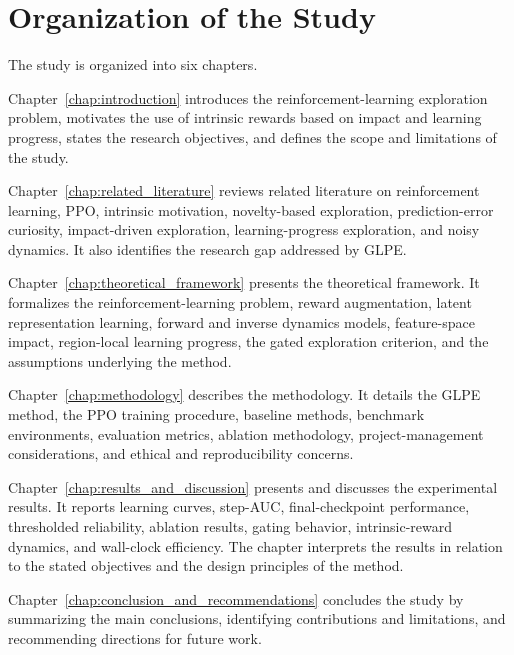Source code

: \section{Organization of the Study}
\label{sec:organization_of_the_study}

The study is organized into six chapters.

Chapter~\ref{chap:introduction} introduces the reinforcement-learning exploration problem, motivates the use of intrinsic rewards based on impact and learning progress, states the research objectives, and defines the scope and limitations of the study.

Chapter~\ref{chap:related_literature} reviews related literature on reinforcement learning, PPO, intrinsic motivation, novelty-based exploration, prediction-error curiosity, impact-driven exploration, learning-progress exploration, and noisy dynamics.
It also identifies the research gap addressed by GLPE.

Chapter~\ref{chap:theoretical_framework} presents the theoretical framework.
It formalizes the reinforcement-learning problem, reward augmentation, latent representation learning, forward and inverse dynamics models, feature-space impact, region-local learning progress, the gated exploration criterion, and the assumptions underlying the method.

Chapter~\ref{chap:methodology} describes the methodology.
It details the GLPE method, the PPO training procedure, baseline methods, benchmark environments, evaluation metrics, ablation methodology, project-management considerations, and ethical and reproducibility concerns.

Chapter~\ref{chap:results_and_discussion} presents and discusses the experimental results.
It reports learning curves, step-AUC, final-checkpoint performance, thresholded reliability, ablation results, gating behavior, intrinsic-reward dynamics, and wall-clock efficiency.
The chapter interprets the results in relation to the stated objectives and the design principles of the method.

Chapter~\ref{chap:conclusion_and_recommendations} concludes the study by summarizing the main conclusions, identifying contributions and limitations, and recommending directions for future work.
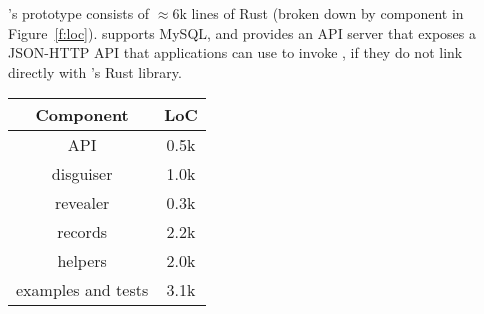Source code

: %
\sys's prototype consists of $\approx6$k lines of Rust (broken down by component in
Figure~\ref{f:loc}). 
%
\sys supports MySQL, and provides an API server that exposes a JSON-HTTP API that applications
can use to invoke \sys, if they do not link directly with \sys's Rust library.
%

\begin{figure*}[t]
\centering
\begin{tabular}{cc}
    \textbf{Component} & \textbf{LoC} \\
\hline
    API & 0.5k\\
    disguiser & 1.0k\\
    revealer & 0.3k \\
    records & 2.2k \\
    helpers & 2.0k \\
    examples and tests & 3.1k\\

\end{tabular}
    \caption[\sys's code components and LoC.]{Code components of \sys and the respective LoC to implement. Much
    of the logic for reveal is embedded in the records implementation (\eg a
    diff record struct implements \texttt{reveal}); the revealer handles the
    order at which diff records are revealing and modifications of the speaks-for
    chain.} \label{f:loc}
\end{figure*}


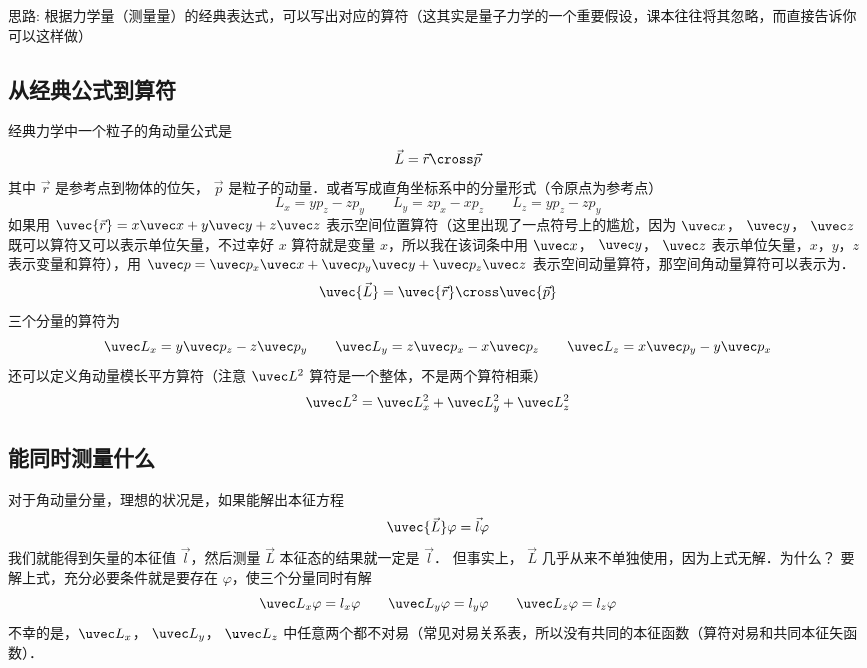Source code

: 

思路: 根据力学量（测量量）的经典表达式，可以写出对应的算符（这其实是量子力学的一个重要假设，课本往往将其忽略，而直接告诉你可以这样做）

\subsection{从经典公式到算符}

经典力学中一个粒子的角动量公式是
\begin{equation}
\vec L = \vec r \cross \vec p
\end{equation}
其中 $\vec r$ 是参考点到物体的位矢， $\vec p$ 是粒子的动量．或者写成直角坐标系中的分量形式（令原点为参考点）
\begin{equation}
{L_x} = y{p_z} - z{p_y} \qquad
{L_y} = z{p_x} - x{p_z} \qquad
{L_z} = y{p_z} - z{p_y}
\end{equation}   
如果用 $ \uvec {\vec r} = x\uvec x + y\uvec y + z\uvec z$ 表示空间位置算符（这里出现了一点符号上的尴尬，因为 $ \uvec x$， $ \uvec y$，  $ \uvec z$ 既可以算符又可以表示单位矢量，不过幸好 $x$ 算符就是变量 $x$，所以我在该词条中用 $ \uvec x$， $ \uvec y$，  $ \uvec z$ 表示单位矢量，$x$，$y$，$z$ 表示变量和算符），用 $\uvec p = {\uvec p_x}\uvec x + {\uvec p_y}\uvec y + {\uvec p_z}\uvec z$ 表示空间动量算符，那空间角动量算符可以表示为．
\begin{equation}
\uvec {\vec L} = \uvec {\vec r} \cross \uvec {\vec p}
\end{equation}
三个分量的算符为
\begin{equation}
{\uvec L_x} = y{\uvec p_z} - z{\uvec p_y} \qquad
{\uvec L_y} = z{\uvec p_x} - x{\uvec p_z} \qquad
{\uvec L_z} = x{\uvec p_y} - y{\uvec p_x}
\end{equation}   
还可以定义角动量模长平方算符（注意 ${\uvec L^2}$ 算符是一个整体，不是两个算符相乘）
\begin{equation}
{\uvec L^2} = \uvec L_x^2 + \uvec L_y^2 + \uvec L_z^2
\end{equation}

\subsection{能同时测量什么}

对于角动量分量，理想的状况是，如果能解出本征方程
\begin{equation}
\uvec {\vec L}\varphi  = \vec l\varphi 
\end{equation}
我们就能得到矢量的本征值 $\vec l$，然后测量 $\vec L$ 本征态的结果就一定是 $\vec l$． 但事实上， $\vec L$ 几乎从来不单独使用，因为上式无解．为什么？ 要解上式，充分必要条件就是要存在 $\varphi $，使三个分量同时有解
\begin{equation}
{\uvec L_x}\varphi  = {l_x}\varphi \qquad
{\uvec L_y}\varphi  = {l_y}\varphi \qquad
{\uvec L_z}\varphi  = {l_z}\varphi 
\end{equation}   
不幸的是，${\uvec L_x}$， ${\uvec L_y}$， ${\uvec L_z}$ 中任意两个都不对易（常见对易关系表，所以没有共同的本征函数（算符对易和共同本征矢函数）．%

DESCRIPTION OF THE TASK: Exactly as they appear above, give the records again, without their pictures.

EXERCISE OUTPUT:
Source code

: \section{Organization of the Study}
\label{sec:organization_of_the_study}

The study is organized into six chapters.

Chapter~\ref{chap:introduction} introduces the reinforcement-learning exploration problem, motivates the use of intrinsic rewards based on impact and learning progress, states the research objectives, and defines the scope and limitations of the study.

Chapter~\ref{chap:related_literature} reviews related literature on reinforcement learning, PPO, intrinsic motivation, novelty-based exploration, prediction-error curiosity, impact-driven exploration, learning-progress exploration, and noisy dynamics.
It also identifies the research gap addressed by GLPE.

Chapter~\ref{chap:theoretical_framework} presents the theoretical framework.
It formalizes the reinforcement-learning problem, reward augmentation, latent representation learning, forward and inverse dynamics models, feature-space impact, region-local learning progress, the gated exploration criterion, and the assumptions underlying the method.

Chapter~\ref{chap:methodology} describes the methodology.
It details the GLPE method, the PPO training procedure, baseline methods, benchmark environments, evaluation metrics, ablation methodology, project-management considerations, and ethical and reproducibility concerns.

Chapter~\ref{chap:results_and_discussion} presents and discusses the experimental results.
It reports learning curves, step-AUC, final-checkpoint performance, thresholded reliability, ablation results, gating behavior, intrinsic-reward dynamics, and wall-clock efficiency.
The chapter interprets the results in relation to the stated objectives and the design principles of the method.

Chapter~\ref{chap:conclusion_and_recommendations} concludes the study by summarizing the main conclusions, identifying contributions and limitations, and recommending directions for future work.
Source code

: %
\sys's prototype consists of $\approx6$k lines of Rust (broken down by component in
Figure~\ref{f:loc}). 
%
\sys supports MySQL, and provides an API server that exposes a JSON-HTTP API that applications
can use to invoke \sys, if they do not link directly with \sys's Rust library.
%

\begin{figure*}[t]
\centering
\begin{tabular}{cc}
    \textbf{Component} & \textbf{LoC} \\
\hline
    API & 0.5k\\
    disguiser & 1.0k\\
    revealer & 0.3k \\
    records & 2.2k \\
    helpers & 2.0k \\
    examples and tests & 3.1k\\

\end{tabular}
    \caption[\sys's code components and LoC.]{Code components of \sys and the respective LoC to implement. Much
    of the logic for reveal is embedded in the records implementation (\eg a
    diff record struct implements \texttt{reveal}); the revealer handles the
    order at which diff records are revealing and modifications of the speaks-for
    chain.} \label{f:loc}
\end{figure*}


Source code

: 

思路: 根据力学量（测量量）的经典表达式，可以写出对应的算符（这其实是量子力学的一个重要假设，课本往往将其忽略，而直接告诉你可以这样做）

\subsection{从经典公式到算符}

经典力学中一个粒子的角动量公式是
\begin{equation}
\vec L = \vec r \cross \vec p
\end{equation}
其中 $\vec r$ 是参考点到物体的位矢， $\vec p$ 是粒子的动量．或者写成直角坐标系中的分量形式（令原点为参考点）
\begin{equation}
{L_x} = y{p_z} - z{p_y} \qquad
{L_y} = z{p_x} - x{p_z} \qquad
{L_z} = y{p_z} - z{p_y}
\end{equation}   
如果用 $ \uvec {\vec r} = x\uvec x + y\uvec y + z\uvec z$ 表示空间位置算符（这里出现了一点符号上的尴尬，因为 $ \uvec x$， $ \uvec y$，  $ \uvec z$ 既可以算符又可以表示单位矢量，不过幸好 $x$ 算符就是变量 $x$，所以我在该词条中用 $ \uvec x$， $ \uvec y$，  $ \uvec z$ 表示单位矢量，$x$，$y$，$z$ 表示变量和算符），用 $\uvec p = {\uvec p_x}\uvec x + {\uvec p_y}\uvec y + {\uvec p_z}\uvec z$ 表示空间动量算符，那空间角动量算符可以表示为．
\begin{equation}
\uvec {\vec L} = \uvec {\vec r} \cross \uvec {\vec p}
\end{equation}
三个分量的算符为
\begin{equation}
{\uvec L_x} = y{\uvec p_z} - z{\uvec p_y} \qquad
{\uvec L_y} = z{\uvec p_x} - x{\uvec p_z} \qquad
{\uvec L_z} = x{\uvec p_y} - y{\uvec p_x}
\end{equation}   
还可以定义角动量模长平方算符（注意 ${\uvec L^2}$ 算符是一个整体，不是两个算符相乘）
\begin{equation}
{\uvec L^2} = \uvec L_x^2 + \uvec L_y^2 + \uvec L_z^2
\end{equation}

\subsection{能同时测量什么}

对于角动量分量，理想的状况是，如果能解出本征方程
\begin{equation}
\uvec {\vec L}\varphi  = \vec l\varphi 
\end{equation}
我们就能得到矢量的本征值 $\vec l$，然后测量 $\vec L$ 本征态的结果就一定是 $\vec l$． 但事实上， $\vec L$ 几乎从来不单独使用，因为上式无解．为什么？ 要解上式，充分必要条件就是要存在 $\varphi $，使三个分量同时有解
\begin{equation}
{\uvec L_x}\varphi  = {l_x}\varphi \qquad
{\uvec L_y}\varphi  = {l_y}\varphi \qquad
{\uvec L_z}\varphi  = {l_z}\varphi 
\end{equation}   
不幸的是，${\uvec L_x}$， ${\uvec L_y}$， ${\uvec L_z}$ 中任意两个都不对易（常见对易关系表，所以没有共同的本征函数（算符对易和共同本征矢函数）．%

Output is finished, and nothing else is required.